Fictionary Story Editing

A story editor edits story structure

As the writer, you write for your most attentive reader, then a story editor edits for the most casual readers. Once the structure of a story is solid, then it can withstand any type of reader.

And when you first edit your own draft, you too become an editor. You go from being a writer with a writer’s mindset to an editor with a red-pen mindset.

There is an editing beginning, to the process, when you metaphorically put down your writer’s black pen and pick up your editor’s red one.

Your editing journey is going from a first draft to a completed book. This editing journey needs signposts, otherwise it can be perilous, time-consuming, and daunting. Those signposts look like in a proper story structure.

The journey you take editing a draft is like a story in itself. The end of your editing story is the best bit—you have a finished book.

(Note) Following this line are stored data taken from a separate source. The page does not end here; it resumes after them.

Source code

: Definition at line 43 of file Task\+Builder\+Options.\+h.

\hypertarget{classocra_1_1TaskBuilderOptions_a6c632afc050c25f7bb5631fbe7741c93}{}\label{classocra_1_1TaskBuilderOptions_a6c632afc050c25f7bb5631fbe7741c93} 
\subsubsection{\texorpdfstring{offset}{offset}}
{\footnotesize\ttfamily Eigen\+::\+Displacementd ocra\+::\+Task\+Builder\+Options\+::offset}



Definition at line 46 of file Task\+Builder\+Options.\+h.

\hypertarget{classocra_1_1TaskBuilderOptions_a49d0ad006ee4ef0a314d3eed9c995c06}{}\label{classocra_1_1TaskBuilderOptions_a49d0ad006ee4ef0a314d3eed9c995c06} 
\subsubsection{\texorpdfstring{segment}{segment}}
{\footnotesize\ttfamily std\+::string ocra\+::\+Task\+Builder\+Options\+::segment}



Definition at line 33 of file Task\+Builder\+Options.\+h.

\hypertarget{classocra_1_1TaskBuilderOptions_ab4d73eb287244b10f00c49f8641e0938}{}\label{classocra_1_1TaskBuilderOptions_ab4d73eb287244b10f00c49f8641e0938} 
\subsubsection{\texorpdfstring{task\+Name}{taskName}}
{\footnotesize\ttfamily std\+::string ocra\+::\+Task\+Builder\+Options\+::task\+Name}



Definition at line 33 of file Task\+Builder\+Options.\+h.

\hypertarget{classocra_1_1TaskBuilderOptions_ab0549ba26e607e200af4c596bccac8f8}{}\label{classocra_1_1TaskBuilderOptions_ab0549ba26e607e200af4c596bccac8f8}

Is your editing journey a proper story?

A proper story has a protagonist, a story goal, and story stakes.

In your editing story, your draft is the protagonist. Your rough draft is the protagonist at the start of the editing journey. At the edited end, your final draft is a revised character, your final draft is a reformed character, your final draft is a polished character.

The second and third part of a proper story are the draft’s story goal and story stakes: the draft must get edited thoroughly, otherwise readers will never read it. These are the editing goals, and the editing stakes.

Your draft has a happy-ever-after when you follow the following editing method.

Your draft’s happy-ever-after’s transformation into finished book readers love.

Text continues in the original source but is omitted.